• Le Roi des Aulnes revisité


        Durant mes études littéraires on m'a fait découvrir Goethe et parmi ses différents chefs d'oeuvre la magistrale ballade "Le Roi des Aulnes".
         Animée d'un puissant souffle romantique, elle n'est pas sans rappeler certains accents hugoliens et touche aujourd'hui les jeunes lecteurs par son aspect fantastique.

        Puis m'investissant davantage dans la musique j'en ai découvert l'interprétation donnée par Franz Schubert (voir ici), qui a plus que largement contribué à la faire découvrir et mettre en valeur, en y ajoutant le frisson d'une galopade effrénée. Malheureusement, si l'on en croit l'auteur de l'article sur Wikipedia, Goethe a snobé la superbe adaptation du tout jeune musicien viennois, qui n'avait alors que 16 ans et dont c'est l'opus 1...

    Le Roi des Aulnes
    (désolée, impossible de trouver l'auteur de ce tableau présent à plusieurs reprises sur le net)

     

              Inspirée paraît-il d'une légende danoise, selon laquelle le Roi des Elfes (et non des Aulnes, mais en allemand les mots se ressemblent à une consonne près) s'emparerait des voyageurs égarés en pleine nuit dans la forêt (légende qui a quantité d'échos dans notre folklore, par exemple en Bretagne avec celles entourant les korrigans, mais aussi en Berry, avec les contes inspirés de la peur du Malin ou Diable, chez George Sand...), cette ballade décrit la chevauchée angoissée d'un père portant dans ses bras son enfant vers une cour (de ferme ? Ce n'est pas précisé), et qui entend celui-ci se plaindre de plus en plus véhémentement qu'un spectre (qu'il ne voit pas lui-même) cherche à le séduire puis l'emporte de force. Or à son arrivée il trouve son enfant mort dans ses bras.

         On évoquera l'Ankou des Finistériens ; la Mort chez La Fontaine. On m'a d'ailleurs à l'époque indiqué que l'enfant était sans doute malade et que le père le conduisait chez le médecin ; ce qui rend alors évident le fait que, malgré la rapidité de la course et l'effort du père pour tenir son fils au chaud, celui-ci délire et ressent une douleur fulgurante qui le fait suffoquer, puis l'emporte. C'est ce que j'ai longtemps compris dans cette ballade, mais rien dans le texte ne l'indique. Comme tout récit fantastique, les faits y sont exprimés de façon brute et  nue, sans explication aucune, et le drame se déroule sous nos yeux de façon cinématographique, très visuel dans le texte et très émotionnel dans la partition musicale.

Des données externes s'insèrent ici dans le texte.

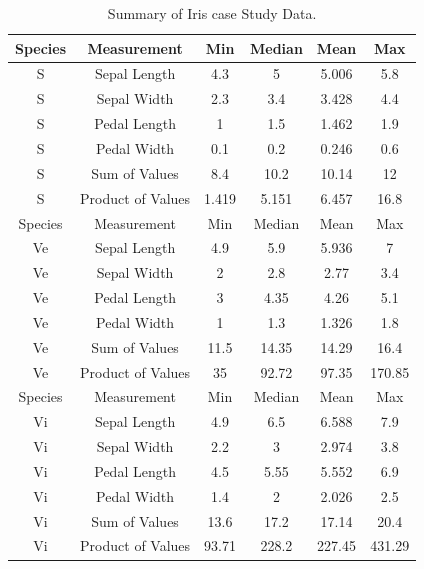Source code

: \documentclass[12pt,]{article}
\begin{document}
\begin{table}[!h]
\centering
\begin{tabular}{|c|c|cccc|}
\hline
Species                 & Measurement       & Min   & Median & Mean   & Max    \\
\hline
S                       & Sepal Length      & 4.3   & 5      & 5.006  & 5.8    \\ 
S                       & Sepal Width       & 2.3   & 3.4    & 3.428  & 4.4    \\ 
S                       & Pedal Length      & 1     & 1.5    & 1.462  & 1.9    \\ 
S                       & Pedal Width       & 0.1   & 0.2    & 0.246  & 0.6    \\ 
S                       & Sum of Values     & 8.4   & 10.2   & 10.14  & 12     \\ 
S                       & Product of Values & 1.419 & 5.151  & 6.457  & 16.8   \\ 
\hline
Species                 & Measurement       & Min   & Median & Mean   & Max    \\
\hline
Ve                      & Sepal Length      & 4.9   & 5.9    & 5.936  & 7      \\
Ve                      & Sepal Width       & 2     & 2.8    & 2.77   & 3.4    \\
Ve                      & Pedal Length      & 3     & 4.35   & 4.26   & 5.1    \\
Ve                      & Pedal Width       & 1     & 1.3    & 1.326  & 1.8    \\
Ve                      & Sum of Values     & 11.5  & 14.35  & 14.29  & 16.4   \\
Ve                      & Product of Values & 35    & 92.72  & 97.35  & 170.85 \\
\hline
Species                 & Measurement       & Min   & Median & Mean   & Max    \\
\hline
Vi                      & Sepal Length      & 4.9   & 6.5    & 6.588  & 7.9    \\
Vi                      & Sepal Width       & 2.2   & 3      & 2.974  & 3.8    \\
Vi                      & Pedal Length      & 4.5   & 5.55   & 5.552  & 6.9    \\
Vi                      & Pedal Width       & 1.4   & 2      & 2.026  & 2.5    \\
Vi                      & Sum of Values     & 13.6  & 17.2   & 17.14  & 20.4   \\
Vi                      & Product of Values & 93.71 & 228.2  & 227.45 & 431.29 \\
\hline
\end{tabular}
\caption[Iris Data Summary Table]{Summary of Iris case Study Data.}
\end{table}
\end{document}
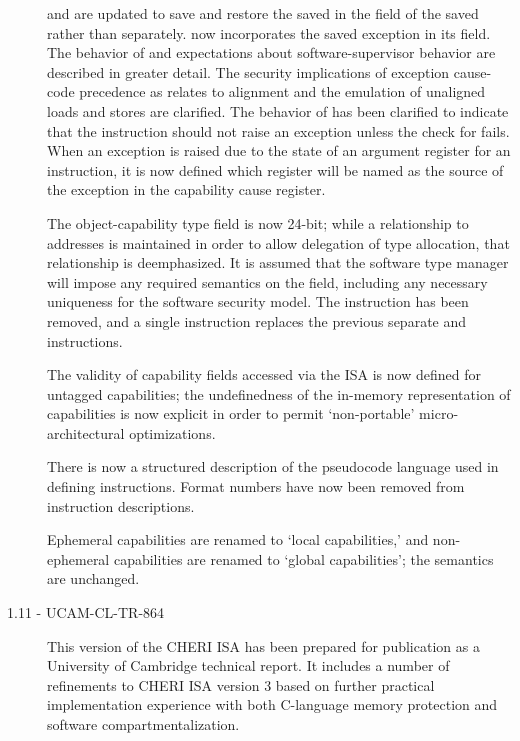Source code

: \begin{description}
   and  are updated to save and
  restore the saved \PC{} in the
  \coffset{} field of the saved \EPCC{} rather than separately.
  \EPCC{} now incorporates the saved exception \PC{} in its \coffset{} field.
  The behavior of \EPCC{} and expectations about software-supervisor behavior
  are described in greater detail.
  The security implications of exception cause-code precedence as relates to
  alignment and the emulation of unaligned loads and stores are clarified.
  The behavior of  has been clarified to indicate
  that the instruction should not raise an exception unless the check for
   fails.
  When an exception is raised due to the state of an argument register for
  an instruction, it is now defined which register will be named as the source
  of the exception in the capability cause register.

  The object-capability type field is now 24-bit; while a relationship to
  addresses is maintained in order to allow delegation of type allocation,
  that relationship is deemphasized.
  It is assumed that the software type manager will impose any required
  semantics on the field, including any necessary uniqueness for the software
  security model.
  The  instruction has been removed, and a single
   instruction
  replaces the previous separate  and
   instructions.

  The validity of capability fields accessed via the ISA is now defined for
  untagged capabilities; the undefinedness of the in-memory representation of
  capabilities is now explicit in order to permit `non-portable'
  micro-architectural optimizations.

  There is now a structured description of the pseudocode language used in
  defining instructions.
  Format numbers have now been removed from instruction descriptions.

  Ephemeral capabilities are renamed to `local capabilities,' and
  non-ephemeral capabilities are renamed to `global capabilities'; the
  semantics are unchanged.

\item[1.11 - UCAM-CL-TR-864]
  This version of the CHERI ISA has been prepared for publication as a
  University of Cambridge technical report.
  It includes a number of refinements to CHERI ISA version 3 based on further
  practical implementation experience with both C-language memory protection
  and software compartmentalization.


\end{description}
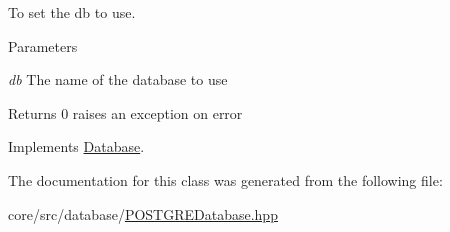 To set the db to use. 


\begin{DoxyParams}{Parameters}
\item[{\em db}]The name of the database to use \end{DoxyParams}
\begin{DoxyReturn}{Returns}
0 raises an exception on error 
\end{DoxyReturn}


Implements \hyperlink{classDatabase_aeba15395d2a36faf73dcb995695b9204}{Database}.



The documentation for this class was generated from the following file:\begin{DoxyCompactItemize}
\item 
core/src/database/\hyperlink{POSTGREDatabase_8hpp}{POSTGREDatabase.hpp}\end{DoxyCompactItemize}
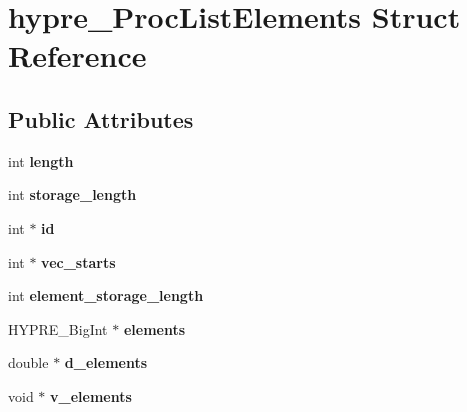 \hypertarget{structhypre__ProcListElements}{}\section{hypre\+\_\+\+Proc\+List\+Elements Struct Reference}
\label{structhypre__ProcListElements}
\subsection*{Public Attributes}
\begin{DoxyCompactItemize}
\item 
\hypertarget{structhypre__ProcListElements_a0fe8c4938f267bfbda189dd58713063f}{}int {\bfseries length}\label{structhypre__ProcListElements_a0fe8c4938f267bfbda189dd58713063f}

\item 
\hypertarget{structhypre__ProcListElements_aee745c0491a2c51b012819cf172dd79d}{}int {\bfseries storage\+\_\+length}\label{structhypre__ProcListElements_aee745c0491a2c51b012819cf172dd79d}

\item 
\hypertarget{structhypre__ProcListElements_ab251b31c5120e0682057d754f85eeb4c}{}int $\ast$ {\bfseries id}\label{structhypre__ProcListElements_ab251b31c5120e0682057d754f85eeb4c}

\item 
\hypertarget{structhypre__ProcListElements_a5787e2f101c70211500b6e2f166a63bd}{}int $\ast$ {\bfseries vec\+\_\+starts}\label{structhypre__ProcListElements_a5787e2f101c70211500b6e2f166a63bd}

\item 
\hypertarget{structhypre__ProcListElements_a7c46b9e1d6d85fd79b7ca8dba3c3e35c}{}int {\bfseries element\+\_\+storage\+\_\+length}\label{structhypre__ProcListElements_a7c46b9e1d6d85fd79b7ca8dba3c3e35c}

\item 
\hypertarget{structhypre__ProcListElements_ac52bef6306566bafcb692c1c5609eba1}{}H\+Y\+P\+R\+E\+\_\+\+Big\+Int $\ast$ {\bfseries elements}\label{structhypre__ProcListElements_ac52bef6306566bafcb692c1c5609eba1}

\item 
\hypertarget{structhypre__ProcListElements_a125563c1c564b606b7e47e4e422f0ac2}{}double $\ast$ {\bfseries d\+\_\+elements}\label{structhypre__ProcListElements_a125563c1c564b606b7e47e4e422f0ac2}

\item 
\hypertarget{structhypre__ProcListElements_af50963a6a81619657fffdc2222dc35b5}{}void $\ast$ {\bfseries v\+\_\+elements}\label{structhypre__ProcListElements_af50963a6a81619657fffdc2222dc35b5}

\end{DoxyCompactItemize}


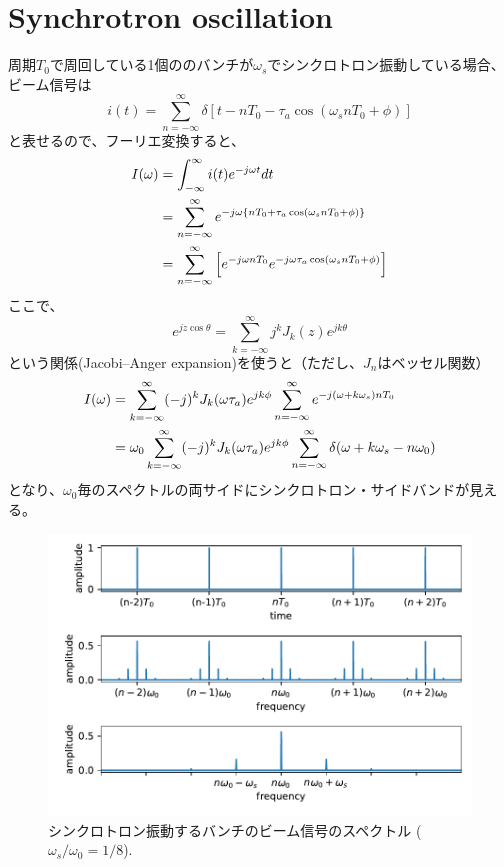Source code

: \documentclass[]{jlreq}
\theoremstyle{definition}
\begin{document}
\section{Synchrotron oscillation}
周期$T_0$で周回している1個ののバンチが$\omega_s$でシンクロトロン振動している場合、ビーム信号は
%
\begin{equation}
  i(t) = \sum_{n=-\infty}^{\infty}\delta[t - n T_0 - \tau_a \cos(\omega_s n T_0 + \phi)]
\end{equation}
%
と表せるので、フーリエ変換すると、
%
\begin{align}
  I(\omega) &= \int_{-\infty}^{\infty} i(t) e^{-j\omega t} dt \notag\\
  &= \sum_{n = -\infty}^{\infty} e^{-j\omega\{n T_0 + \tau_a \cos(\omega_s n T_0 + \phi)\}} \notag\\
  &= \sum_{n = -\infty}^{\infty} \left[ e^{-j\omega n T_0 } e^{-j \omega \tau_a \cos(\omega_s n T_0 + \phi)} \right]
\end{align}
%
ここで、
%
\begin{equation}
  e^{jz\cos\theta} = \sum_{k = -\infty}^{\infty} j^k J_k(z) e^{j k \theta}
\end{equation}
%
という関係(Jacobi–Anger expansion)を使うと（ただし、$J_n$はベッセル関数）
%
\begin{align}
  I(\omega) &= \sum_{k = -\infty}^{\infty} (-j)^k J_k(\omega \tau_a) e^{j k \phi}
      \sum_{n = -\infty}^{\infty} e^{-j (\omega + k \omega_s) n T_0} \notag\\
    &= \omega_0 \sum_{k = -\infty}^{\infty} (-j)^k J_k(\omega \tau_a) e^{j k \phi}
        \sum_{n = -\infty}^{\infty} \delta(\omega + k\omega_s - n \omega_0)
\end{align}
%
となり、$\omega_0$毎のスペクトルの両サイドにシンクロトロン・サイドバンドが見える。
%
\begin{figure}[hbt]
  \begin{center}
    \includegraphics[width=12cm,clip]{synchrotron_bunch.pdf}
    \caption{シンクロトロン振動するバンチのビーム信号のスペクトル ($\omega_s/\omega_0 = 1/8$).}
   \label{synchro_bunch}
  \end{center}
\end{figure}
\clearpage
\end{document}
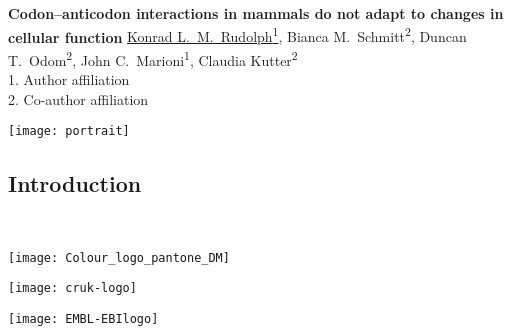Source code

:\documentclass[a0,portrait]{a0poster}
\begin{document}
\sffamily

\begin{minipage}[][][t]{0.88\textwidth}
    {
        \veryHuge\color{EMBLBlue}\bfseries\sffamily%
        Codon–anticodon interactions in mammals do not adapt to changes in
        cellular function\hfill
    }
    {
        \Large\color{Black}%
        \underline{Konrad L.\ M.\ Rudolph\textsuperscript{1}},
        Bianca M.\ Schmitt\textsuperscript{2},
        Duncan T.\ Odom\textsuperscript{2},
        John C.\ Marioni\textsuperscript{1},
        Claudia Kutter\textsuperscript{2}
    }
    \\[0.5cm]
    \normalsize%
    1. Author affiliation\\
    2. Co-author affiliation
\end{minipage}%
\hfill%
\begin{minipage}[][][t]{0.1\textwidth}
    \texttt{[image: portrait]}
\end{minipage}

\vspace{1cm}
\renewcommand\baselinestretch{1}

\begin{multicols}{2}
\large

\section*{Introduction}
\blindtext ~\citep{Reynolds2012a}

\small
\begin{multicols}{2}
    
\end{multicols}
\end{multicols}

\vfill

\begin{minipage}[][][b]{0.3\textwidth}
    \centering
    \texttt{[image: Colour\_logo\_pantone\_DM]}
\end{minipage}%
\hfill%
\begin{minipage}[][][b]{0.3\textwidth}
    \centering
    \texttt{[image: cruk-logo]}
\end{minipage}%
\hfill%
\begin{minipage}[][][b]{0.3\textwidth}
    \centering
    \texttt{[image: EMBL-EBIlogo]}
\end{minipage}%
\end{document}
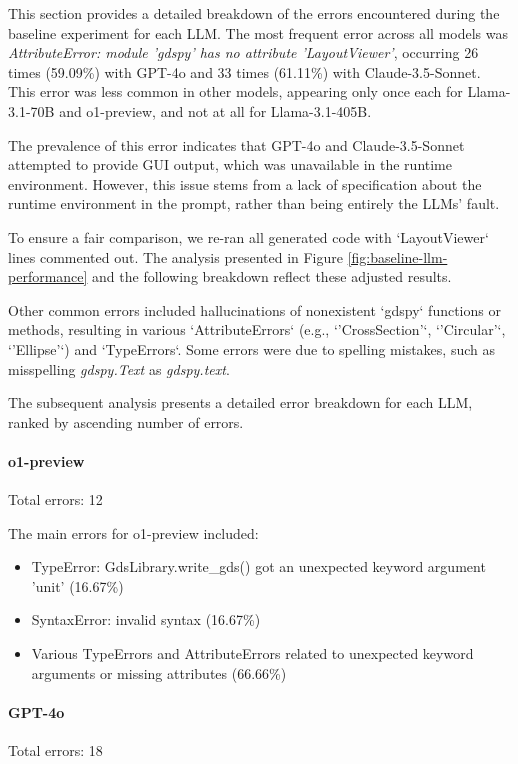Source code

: \documentclass{article}
\begin{document}
This section provides a detailed breakdown of the errors encountered during the baseline experiment for each LLM. The most frequent error across all models was \textit{AttributeError: module 'gdspy' has no attribute 'LayoutViewer'}, occurring 26 times (59.09\%) with GPT-4o and 33 times (61.11\%) with Claude-3.5-Sonnet. This error was less common in other models, appearing only once each for Llama-3.1-70B and o1-preview, and not at all for Llama-3.1-405B.

The prevalence of this error indicates that GPT-4o and Claude-3.5-Sonnet attempted to provide GUI output, which was unavailable in the runtime environment. However, this issue stems from a lack of specification about the runtime environment in the prompt, rather than being entirely the LLMs' fault.

To ensure a fair comparison, we re-ran all generated code with `LayoutViewer` lines commented out. The analysis presented in Figure \ref{fig:baseline-llm-performance} and the following breakdown reflect these adjusted results.

Other common errors included hallucinations of nonexistent `gdspy` functions or methods, resulting in various `AttributeErrors` (e.g., `'CrossSection'`, `'Circular'`, `'Ellipse'`) and `TypeErrors`. Some errors were due to spelling mistakes, such as misspelling \textit{gdspy.Text} as \textit{gdspy.text}.

The subsequent analysis presents a detailed error breakdown for each LLM, ranked by ascending number of errors.

\paragraph{o1-preview}
Total errors: 12

The main errors for o1-preview included:
\begin{itemize}
    \item TypeError: GdsLibrary.write\_gds() got an unexpected keyword argument 'unit' (16.67\%)
    \item SyntaxError: invalid syntax (16.67\%)
    \item Various TypeErrors and AttributeErrors related to unexpected keyword arguments or missing attributes (66.66\%)
\end{itemize}

\paragraph{GPT-4o}
Total errors: 18
\end{document}

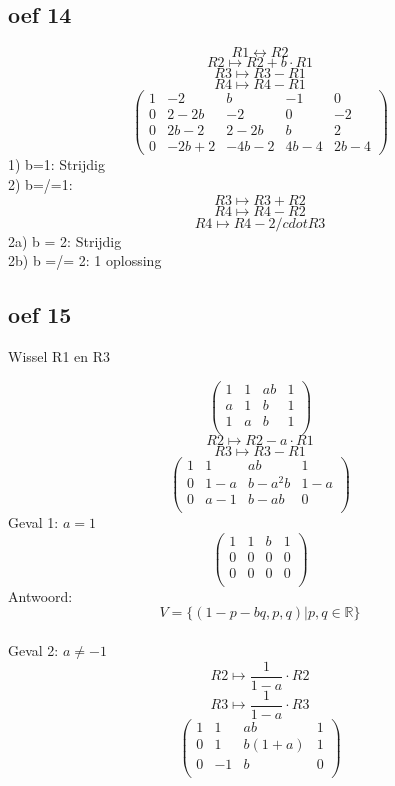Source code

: \documentclass[10pt,a4paper]{article}
\begin{document}
\subsection*{oef 14}
\[R1 \leftrightarrow R2 \]
\[R2 \longmapsto R2 + b\cdot R1\]
\[R3 \longmapsto R3 - R1\]
\[R4 \longmapsto R4 - R1\]
\[
\begin{pmatrix}
1 &  -2 &  b & -1 & 0\\
0 &  2-2b &  -2 & 0 & -2\\
0 & 2b-2 & 2-2b & b & 2\\
0 & -2b+2 & -4b-2 & 4b-4 & 2b-4
\end{pmatrix}
\]
1) b=1: Strijdig 
\[\]
2) b=/=1:
\[R3 \longmapsto R3 + R2\]
\[R4 \longmapsto R4 - R2\]
\[R4 \longmapsto R4 -2/cdot R3\]
2a) b = 2: Strijdig
\[\]
2b) b =/= 2: 1 oplossing

\subsection*{oef 15}
\begin{center}
Wissel R1 en R3
\end{center}
\[
\begin{pmatrix}
1 & 1 & ab & 1\\
a & 1 & b & 1\\
1 & a & b & 1\\
\end{pmatrix}
\]
\[ R2 \longmapsto R2 - a\cdot R1 \]
\[ R3 \longmapsto R3 - R1 \]
\[
\begin{pmatrix}
1 & 1 & ab & 1\\
0 & 1-a & b-a^2b & 1-a\\
0 & a-1 & b-ab & 0\\
\end{pmatrix}
\]
Geval 1: $a=1$
\[
\begin{pmatrix}
1 & 1 & b & 1\\
0 & 0 & 0 & 0\\
0 & 0 & 0 & 0\\
\end{pmatrix}
\]
Antwoord:
\[
V = \{ (1-p-bq,p,q) | p,q \in \mathbb{R} \}
\]\\
Geval 2: $a \neq -1$
\[ R2 \longmapsto \frac{1}{1-a}\cdot R2 \]
\[ R3 \longmapsto \frac{1}{1-a}\cdot R3 \]
\[
\begin{pmatrix}
1 & 1 & ab & 1\\
0 & 1 & b(1+a) & 1\\
0 & -1 & b & 0\\
\end{pmatrix}
\]
\end{document}
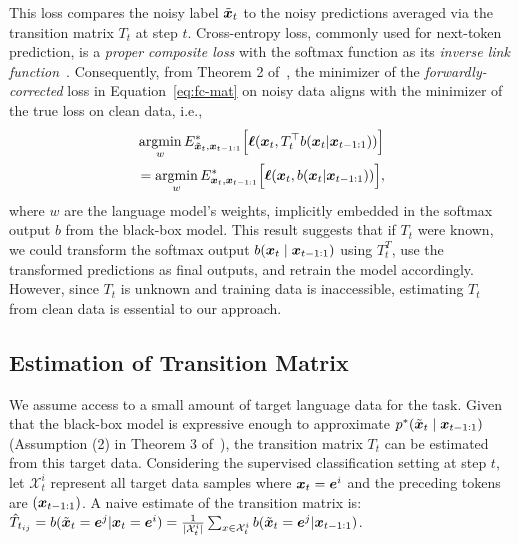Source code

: This loss compares the noisy label $\tilde {\bm{x}}_t$ to the noisy predictions averaged via the transition matrix $T_t$ at step $t$. Cross-entropy loss, commonly used for next-token prediction, is a \emph{proper composite loss} with the softmax function as its \emph{inverse link function}~\citep{patrini2017making}. Consequently, from Theorem 2 of~\citet{patrini2017making}, the minimizer of the \emph{forwardly-corrected} loss in Equation~\eqref{eq:fc-mat} on noisy data aligns with the minimizer of the true loss on clean data, i.e., 
\begin{align*}
    \label{eq:loss-minimizers}
    & \operatorname*{argmin}_{w} E^*_{\tilde {\bm{x}}_t,\bm{x}_{t-1:1}}\Big[\bm{\ell}(\bm{x}_t, T_t^\top b(\bm{x}_t|\bm{x}_{t-1:1})) \Big] \\ &= 
    \operatorname*{argmin}_{w} E^*_{\bm{x}_t,\bm{x}_{t-1:1}}\Big[\bm{\ell}(\bm{x}_t, b(\bm{x}_t|\bm{x}_{t-1:1})) \Big],
\end{align*}
where $w$ are the language model’s weights, implicitly embedded in the softmax output $b$ from the black-box model. This result suggests that if $T_t$ were known, we could transform the softmax output $b(\bm{x}_t \mid \bm{x}_{t-1:1})$ using $T_t^T$, use the transformed predictions as final outputs, and retrain the model accordingly. However, since $T_t$ is unknown and training data is inaccessible, estimating $T_t$ from clean data is essential to our approach.


\subsection{Estimation of Transition Matrix}
\label{ssec:estimatingT}


We assume access to a small amount of target language data for the task. Given that the black-box model is expressive enough to approximate $p^*(\tilde{\bm{x}}_t \mid \bm{x}_{t-1:1})$ (Assumption (2) in Theorem 3 of~\citet{patrini2017making}), the transition matrix $T_t$ can be estimated from this target data. Considering the supervised classification setting at step $t$, let $\mathcal{X}_t^i$ represent all target data samples where $\bm{x}_t = \bm{e}^i$ and the preceding tokens are $(\bm{x}_{t-1:1})$. A naive estimate of the transition matrix is: $\hat T_{t_{ij}}=b(\tilde {\bm{x}}_t = \bm{e}^j|\bm{x}_t=\bm{e}^i)=\frac{1}{|\mathcal{X}_t^i|}\sum_{x\in\mathcal{X}_t^i}b(\tilde {\bm{x}}_t = \bm{e}^j|\bm{x}_{t-1:1})$.


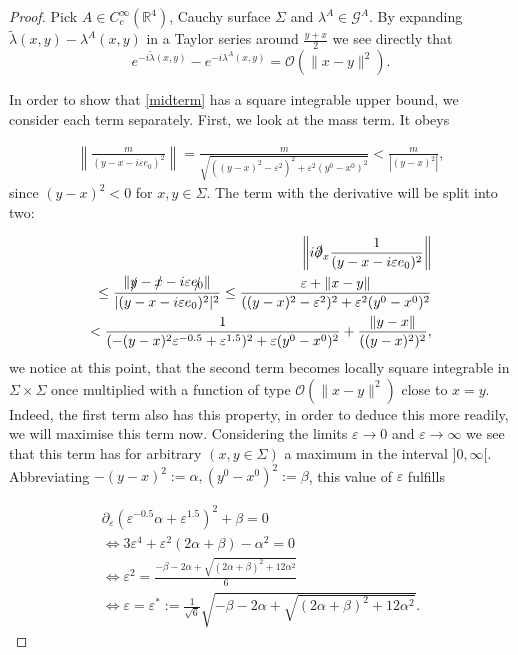\documentclass[b5paper,draft,openbib,12pt]{memoir}
\begin{document}
\begin{proof}
Pick \(A\in C_c^\infty(\mathbb{R}^4)\), Cauchy surface \(\Sigma\) and \(\lambda^A\in \mathcal{G}^A\).
By expanding \(\tilde{\lambda}(x,y)-\lambda^A(x,y)\) in a Taylor series around \(\frac{y+x}{2}\) we see directly that
\begin{equation}
e^{-i\tilde{\lambda}(x,y)}-e^{-i\lambda^A(x,y)}=\mathcal{O}(\|x-y\|^2).
\end{equation}

In order to show that \eqref{midterm} has a square integrable upper bound, we consider each term separately.  First, we look at the mass term. 
It obeys

\begin{align}
\left\|\frac{m}{(y-x-i\varepsilon e_0)^2}\right\|= \frac{m}{\sqrt{((y-x)^2-\varepsilon^2)^2+\varepsilon^2(y^0-x^0)^2}}<\frac{m}{|(y-x)^2|},
\end{align}
since \((y-x)^2<0\) for \(x,y\in \Sigma\). The term with the derivative will be split into two:

\begin{align}
\left\| i\slashed{\partial}_x \frac{1}{(y-x-i\varepsilon e_0)^2} \right\|\\
\le \frac{\| \slashed{y}-\slashed{x}-i\varepsilon \slashed{e_0}\|}{| (y-x-i\varepsilon e_0)^2|^2}
\le \frac{\varepsilon + \|x-y\|}{((y-x)^2-\varepsilon^2)^2+\varepsilon^2 (y^0-x^0)^2}\\\label{eq:uglyterm}
<\frac{1}{(-(y-x)^2 \varepsilon^{-0.5}+\varepsilon^{1.5})^2+\varepsilon(y^0-x^0)^2} +\frac{\|y-x\|}{((y-x)^2)^2},
\end{align}
we notice at this point, that the second term becomes locally square integrable in \(\Sigma\times\Sigma\) 
once multiplied with a function of type \(\mathcal{O}(\|x-y\|^2)\) close to \(x=y\). Indeed, the first term also has this property, in order to
deduce this more readily, we will maximise this term now.  Considering the limits \(\varepsilon \rightarrow 0\) and \(\varepsilon \rightarrow \infty\)
we see that this term has for arbitrary \((x,y\in\Sigma)\) a maximum in the interval \(]0,\infty[\). 
Abbreviating \(-(y-x)^2:=\alpha, (y^0-x^0)^2:=\beta\), this value of \(\varepsilon\) fulfills

\begin{align}
\partial_\varepsilon ( \varepsilon^{-0.5}\alpha + \varepsilon^{1.5})^2+\beta=0\\
\iff 3 \varepsilon^4 + \varepsilon^2(2 \alpha+\beta)-\alpha^2=0\\
\iff \varepsilon^2= \frac{-\beta-2\alpha + \sqrt{(2\alpha + \beta)^2+12 \alpha^2}}{6}\\
\iff \varepsilon=\varepsilon^* :=\frac{1}{\sqrt{6}} \sqrt{-\beta-2\alpha + \sqrt{(2\alpha + \beta)^2+12 \alpha^2}}.
\end{align}


\end{proof}
\end{document}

          Cependant il n'est pas sans évoquer des échos dans l'inconscient, et aujourd'hui j'aimerais vous faire partager ce qu'il m'inspire.

          Mais commençons par écouter l'oeuvre elle-même. Sur la vidéo ci-après, vous trouverez une traduction française affichée au fur et à mesure du texte, ainsi qu'en toile de fond quantité de peintures inspirées par le sujet. Quant à l'interprétation vocale de Dietrich-Fischer Dieskau (version vinyle remasterisée en 1988), elle est aujourd'hui encore considérée comme la meilleure connue. 

     

       

      Voici maintenant l'interprétation que je vous en propose.

       Si les trois personnages de cette ballade sont chantés par une seule et même personne, c'est manifestement qu'il s'agit d'une seule ; et que donc le drame est intérieur.

        Le père est le sujet principal. Il est à noter qu'il n'est pas mentionné "un" père, ce que Goethe aurait parfaitement pu faire, mais "le" père... comme si précisément c'était un personnage unique et central.

         Il possède deux "attributs" pour ainsi dire : son cheval, qui est son outil principal pour évoluer dans "le vent et la nuit", c'est-à-dire dans un milieu hostile, contraire à son propre bien-être ; et son fils, qui est comme le trésor de sa vie, car il le presse contre son cœur et le défend avec l'énergie du désespoir. Si l'on en croit les propos du Roi des Aulnes il est tout petit ("j'ai plein de jouets pour toi") et tout mignon ("j'adore ton joli minois !").

        Mais si le père est lucide (il sait qu'il n'y a rien à voir autour de lui dans cette nuit obscure qu'il est en train de traverser), malheureusement le tout-petit, ce que l'on sent être en définitive son enfant intérieur, c'est-à-dire la partie émotionnelle et très vulnérable de lui-même, se laisse ravir par toutes sortes d'illusions !
            Le roi des Aulnes lui parle à voix basse ; il  lui chuchote des promesses dans l'oreille...
          - Non ! dit le Père. C'est le vent dans les feuilles !
          Le Roi des Aulnes lui présente ses filles, qui comme des sirènes se mettent à danser et peu à peu l'entraînent dans une ronde qui l'ensorcelle ("et elles te bercent, te font danser, et t'endorment de leurs chants !").
         - Non ! crie le Père. Ce sont ces vieux saules qui te font peur ! (traduction de "grau" : couramment, cela veut dire "gris" mais comme le verbe "grauen" signifie aussi  "frémir d'horreur" j'ai tendance à les ressentir comme "effrayants" - le mot est réemployé plus loin dans ce sens :  "dem Vater grauset's", "le père est terrifié, il galope ventre à terre"... )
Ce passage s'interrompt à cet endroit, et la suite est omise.